Параноик выбрался в оконный проем не просто так, а волок на спине притороченную к нему кровать. Подоконник был полугнилой, и сразу обрушился, увлекая за собой параноика. На пол палаты. Кровать упала ножками вниз. И параноик, получается, вернулся к тому, от чего чуть было не ушел.

В других палатах подоконники оказались прочнее. В окнах психушки, описторхушки, и шлипилитушки стояли прокаженные в стрингах, и манифестировали демонстрацию протеста.

По улице ехал автобус с пассажирами.

«Мама, смотри, на третьем этаже – медведь в окошке!» веселился маленький мальчик, тыча пальцем на другой конец улицы.

«Это не медведь, сынок. Это чья-то голая *опа, то есть, рожа, к стеклу прилипла!» ответила мама. «Там у них психушка. Пускай отдыхают, заслужили».

На пятом этаже описторхушки неистовствовал пациент.

«Я пятый день после операции», горланил он. «Отвяжите от меня тумбочку!»

На карнизе седьмого этажа шлипилитушки, колыхался голый человек.

«Ты тоже после операции?» спросили его с земли.

«Я слесарь, пятый год здесь работаю, все никак прив-ик!-нуть не могу!» пьяно икнул человек.

Неожиданно, на всех экранах появился доселе невиданный, дородный представитель индустрии отдыха, и представился:

«Я ваш новый главврач! Всех трех учреждений! Заканчиваем бузеж! Всем нам крупно повезло: к нам прилетела Проверяющая Комиссия! Как водится, без предупреждения! А это значит, что мы, по старой доброй неотмененной традиции, бежим лыжный кросс!»

«Урррааааааа!!!» синхронно заорали в пятьсот гортаней опытные лежальцы трех учреждений отдыха.

«Все разбираем лыжи!» по громкой связи наставляли санитары.

Лежуны снялись с лежбищ, и ломанулись штурмовать туалеты, расталкивая санитаров и пресенильных медсестер.

Всех вооруженных кривыми лыжами весело погнали на природу. Не всем отдыхающим было понятно, где лыжи, а где палки. Но это были уже досадные мелочи жизни.
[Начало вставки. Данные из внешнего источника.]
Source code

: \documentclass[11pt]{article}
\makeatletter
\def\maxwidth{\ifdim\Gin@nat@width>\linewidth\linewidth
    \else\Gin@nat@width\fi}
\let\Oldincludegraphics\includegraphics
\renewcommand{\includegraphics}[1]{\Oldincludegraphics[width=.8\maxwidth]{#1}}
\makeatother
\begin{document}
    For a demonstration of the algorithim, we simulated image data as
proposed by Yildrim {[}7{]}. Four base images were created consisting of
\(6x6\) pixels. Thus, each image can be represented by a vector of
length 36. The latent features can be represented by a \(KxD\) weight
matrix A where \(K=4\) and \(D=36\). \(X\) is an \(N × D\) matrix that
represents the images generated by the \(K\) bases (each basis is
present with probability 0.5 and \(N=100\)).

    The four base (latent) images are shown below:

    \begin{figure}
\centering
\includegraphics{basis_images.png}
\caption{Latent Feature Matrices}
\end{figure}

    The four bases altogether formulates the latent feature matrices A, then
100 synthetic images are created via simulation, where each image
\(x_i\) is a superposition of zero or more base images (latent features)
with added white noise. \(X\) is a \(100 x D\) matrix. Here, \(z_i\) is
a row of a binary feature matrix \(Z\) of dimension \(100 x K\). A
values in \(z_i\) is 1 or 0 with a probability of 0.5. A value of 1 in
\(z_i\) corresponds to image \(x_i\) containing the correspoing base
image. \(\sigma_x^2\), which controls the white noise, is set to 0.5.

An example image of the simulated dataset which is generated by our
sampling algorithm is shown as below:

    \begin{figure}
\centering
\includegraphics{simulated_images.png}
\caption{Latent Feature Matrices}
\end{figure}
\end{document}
«Команда психушки, прицепляй горбыли», руководил с вездесущих экранов новый главврач. «Будете называться команда «Горбыль». Ваш девиз: «То ли небыль, то ли быль: привяжи к ногам горбыль!» Команда описторхушки, вяжи к ходилкам дроволом. Вы теперь команда «Дроволом». Запоминай кричалку:  «Мы – команда «Дроволом»: всех порвем и не зашьем!» Шлипилитушка! Я и для вашей сбродной, то есть, сборной, название придумал – «Лыжи-спотыкушки». А девиз у вас простой: «Пациент шлипилитушки, становись на спотыкушки! Комиссия будет следить за вами с вертолетов, я буду вести вас по спутнику. Поэтому, вести себя прилично, не филонить, от маршрута трассы не отклоняться! Удачи!!!»

«На старт, внимание, пу!» скомандовала сиделка.

По заранее размеченной флажками петляющей трассе, по перелескам, полям, оврагам, буеракам, увалам, ямным провалам, мусорным завалам, и шлакоотвалам ковыляли вприпрыжку и бегом отдыхающие лыжники. Над ними стрекотали на предельно малой высоте три геликоптера с членами Комиссии на борту.

«Психушка, вперед!» подбадривал бегунов голос из небесного динамика.

«Описторхушка, давай, поднажми!» болели за своих из другого вертолета.

«Шли-пи-ли-туш-ка! Шли-пи-ли-туш-ка!» скандировали из третьего.

Время до финиша пролетело незаметно. Оставив позади, просто разбросав поперек и вдоль трассы размочаленные лыжепалочные изделия, отдыханты одновременно прорвали грудью натянутую перпендикулярно дороге ленточку.

«Победила дружба!» ликовал прекрасным голосом с установленного за финишем экрана главный врач.

Будучи не в силах отдышаться, лыжные гонщики в изнеможении валились кто куда.

«Значит так!» резюмировал главный. «РасходИтесь-ка вы все по домам. И отдых оплатить не забудьте. Вам придут квитанции. С уведомлением. Что значит, не зарабатываете? У нас больше нет бедных, у нас теперь все богатые. Впредь будете знать, как манифестации манифестировать!»